Open XML SDK class structure

I’ve gotten a few questions on the class structure of the Open XML SDK. There are articles on Open XML itself, where you work directly with XML files and tags, and zip them up yourself. Basically you work with WordprocessingML (Word), SpreadsheetML (Excel), PresentationML (PowerPoint) and possibly DrawingML (for images and stuff). Eric White did a lot of stuff on this.

There are also articles on the use of Open XML SDK itself. However, the articles I’ve found tend to give you code samples and some explanation of why you do those things, but didn’t really explain the deep “why”.

The fundamental question I was asked was “How are the Open XML SDK classes related to each other?“. A related question is “Why do I have to use that particular class?”.

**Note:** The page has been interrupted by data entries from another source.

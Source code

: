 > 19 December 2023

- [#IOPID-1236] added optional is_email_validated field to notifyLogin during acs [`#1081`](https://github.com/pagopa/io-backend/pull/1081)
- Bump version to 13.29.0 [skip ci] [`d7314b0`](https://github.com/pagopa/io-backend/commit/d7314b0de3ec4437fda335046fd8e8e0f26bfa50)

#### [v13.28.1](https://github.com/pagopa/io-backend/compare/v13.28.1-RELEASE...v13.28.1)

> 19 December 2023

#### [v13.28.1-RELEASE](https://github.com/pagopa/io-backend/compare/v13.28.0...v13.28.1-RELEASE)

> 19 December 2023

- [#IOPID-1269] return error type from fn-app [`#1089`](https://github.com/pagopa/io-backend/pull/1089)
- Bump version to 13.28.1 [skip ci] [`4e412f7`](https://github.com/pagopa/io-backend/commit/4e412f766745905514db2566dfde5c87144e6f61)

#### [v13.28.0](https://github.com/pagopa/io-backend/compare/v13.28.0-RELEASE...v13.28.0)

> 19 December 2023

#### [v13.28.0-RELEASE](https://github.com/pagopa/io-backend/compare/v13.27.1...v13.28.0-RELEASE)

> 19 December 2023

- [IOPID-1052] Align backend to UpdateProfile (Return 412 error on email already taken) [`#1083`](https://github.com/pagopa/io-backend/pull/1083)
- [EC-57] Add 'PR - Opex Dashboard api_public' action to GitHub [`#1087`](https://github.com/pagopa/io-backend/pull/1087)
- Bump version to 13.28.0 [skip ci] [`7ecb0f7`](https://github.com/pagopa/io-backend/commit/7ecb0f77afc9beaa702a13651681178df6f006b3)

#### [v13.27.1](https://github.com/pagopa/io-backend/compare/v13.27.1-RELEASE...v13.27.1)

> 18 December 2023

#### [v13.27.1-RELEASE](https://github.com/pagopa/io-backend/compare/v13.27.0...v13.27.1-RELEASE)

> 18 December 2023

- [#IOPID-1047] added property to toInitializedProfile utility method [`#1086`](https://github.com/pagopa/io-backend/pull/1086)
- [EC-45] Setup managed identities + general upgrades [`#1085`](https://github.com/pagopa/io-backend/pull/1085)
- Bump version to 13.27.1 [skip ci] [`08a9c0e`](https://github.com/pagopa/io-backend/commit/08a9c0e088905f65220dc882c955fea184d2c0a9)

While I’m familiar with the spreadsheet portion of the SDK, I believe the general class structure applies to the WordprocessingML and PresentationML parts too. So I’ll use the SpreadsheetML part as the example.

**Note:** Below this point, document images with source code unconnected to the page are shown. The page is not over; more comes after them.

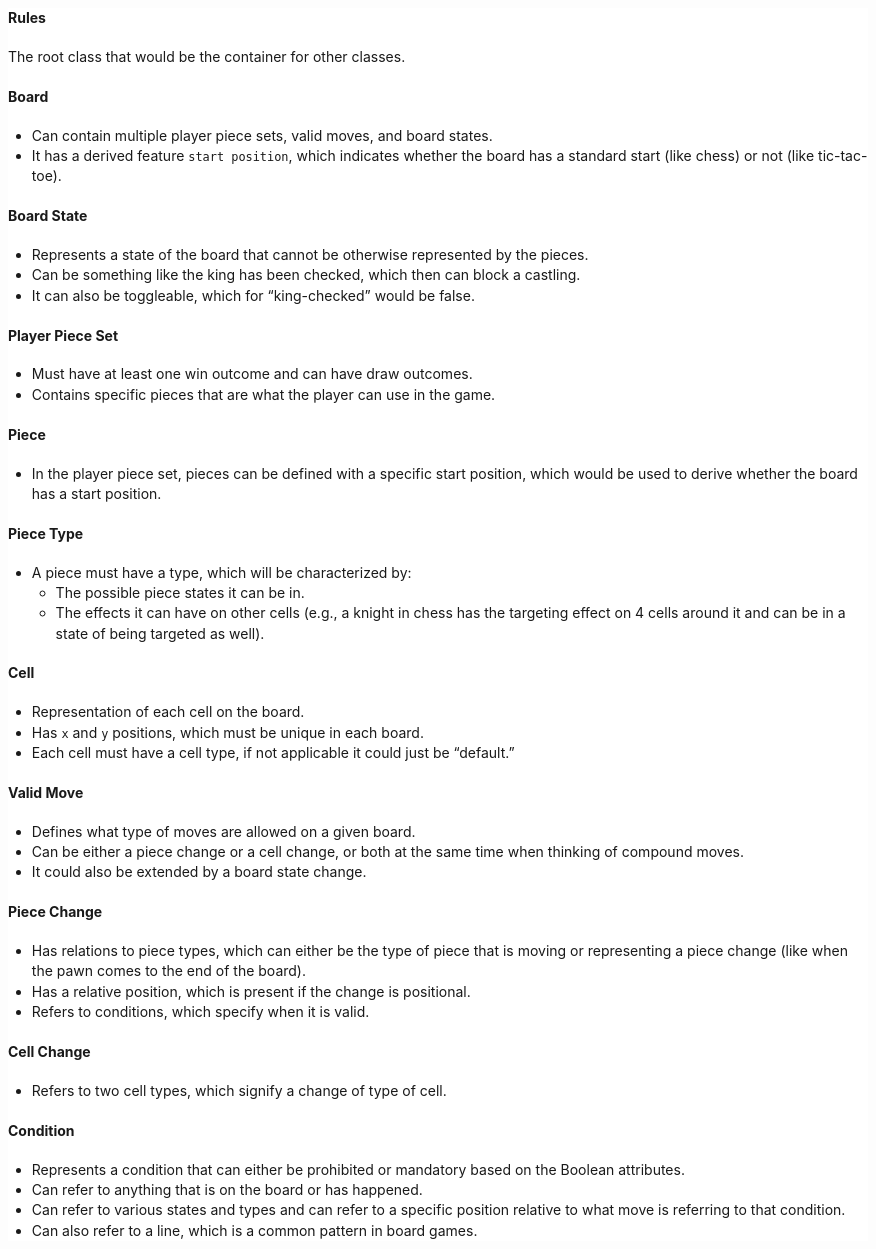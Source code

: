#### Rules
The root class that would be the container for other classes.

#### Board
- Can contain multiple player piece sets, valid moves, and board states.  
- It has a derived feature `start position`, which indicates whether the board has a standard start (like chess) or not (like tic-tac-toe).

#### Board State
- Represents a state of the board that cannot be otherwise represented by the pieces.  
- Can be something like the king has been checked, which then can block a castling.  
- It can also be toggleable, which for “king-checked” would be false.

#### Player Piece Set
- Must have at least one win outcome and can have draw outcomes.  
- Contains specific pieces that are what the player can use in the game.

#### Piece
- In the player piece set, pieces can be defined with a specific start position, which would be used to derive whether the board has a start position.

#### Piece Type
- A piece must have a type, which will be characterized by:
  - The possible piece states it can be in.  
  - The effects it can have on other cells (e.g., a knight in chess has the targeting effect on 4 cells around it and can be in a state of being targeted as well).

#### Cell
- Representation of each cell on the board.  
- Has `x` and `y` positions, which must be unique in each board.  
- Each cell must have a cell type, if not applicable it could just be “default.”

#### Valid Move
- Defines what type of moves are allowed on a given board.  
- Can be either a piece change or a cell change, or both at the same time when thinking of compound moves.  
- It could also be extended by a board state change.

#### Piece Change
- Has relations to piece types, which can either be the type of piece that is moving or representing a piece change (like when the pawn comes to the end of the board).  
- Has a relative position, which is present if the change is positional.  
- Refers to conditions, which specify when it is valid.

#### Cell Change
- Refers to two cell types, which signify a change of type of cell.

#### Condition
- Represents a condition that can either be prohibited or mandatory based on the Boolean attributes.  
- Can refer to anything that is on the board or has happened.  
- Can refer to various states and types and can refer to a specific position relative to what move is referring to that condition.  
- Can also refer to a line, which is a common pattern in board games.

I also didn’t find any article giving names to the class categories I’m going to tell you, so I’m going to make up my own. If there’s an official Microsoft article on this, let me know. Generally speaking, there are 4 types of SDK classes:

  • Relationship Part Classes (henceforth referred to as RPCs)
  • Root Classes (henceforth referred to as RCs)
  • Content Classes (henceforth referred to as CCs)
  • Special Classes

Before I continue, keep in mind that Open XML documents are basically a bunch of XML files zipped together. Just like a relational database, certain XML files are related to each other (just like certain database tables are related to each other). Which brings us to the first type of class.

Relationship Part Classes

RPCs are the glue that holds certain SDK classes together. They are most easily recognisable by their class type name. For example, WorkbookPart and WorksheetPart.

However, not all SDK classes with names that end with “Part” are RPCs. For example, TablePart is not an RPC (it’s actually a Content Class). The corresponding RPC is actually TableDefinitionPart.

The most important part of an RPC is that it carries a relationship ID, and this relationship ID is used to tie relevant classes together. An RPC is also different in that it has as a property, a Root Class.

Root Classes

Remember that Open XML documents are a bunch of XML files zipped together? Well, an RC represents one of those XML files.

For example, the RPC WorksheetPart has as its RC, the Worksheet class. The Worksheet class holds information that basically translates into an XML file, typically sheet1.xml (and sheet2.xml and so on). The Worksheet class contains your worksheet cell data information.

Content Classes

If RCs represent an XML file, then CCs are basically XML tags.

For example, the Worksheet class contains the SheetData class, which contains the Row class(es), which in turn contains the Cell class(es). The corresponding XML tags are “worksheet”, “sheetData”, “row” and “c”.

Yes, an RC represents an XML file, and also translates to be the first XML tag of that XML file. That’s why it’s called a Root Class, because it also represents the root element (of the underlying XML structure/document).

Special Classes

These aren’t really that special. As far as I know, there are only 3 classes under this category: WordprocessingDocument, SpreadsheetDocument and PresentationDocument.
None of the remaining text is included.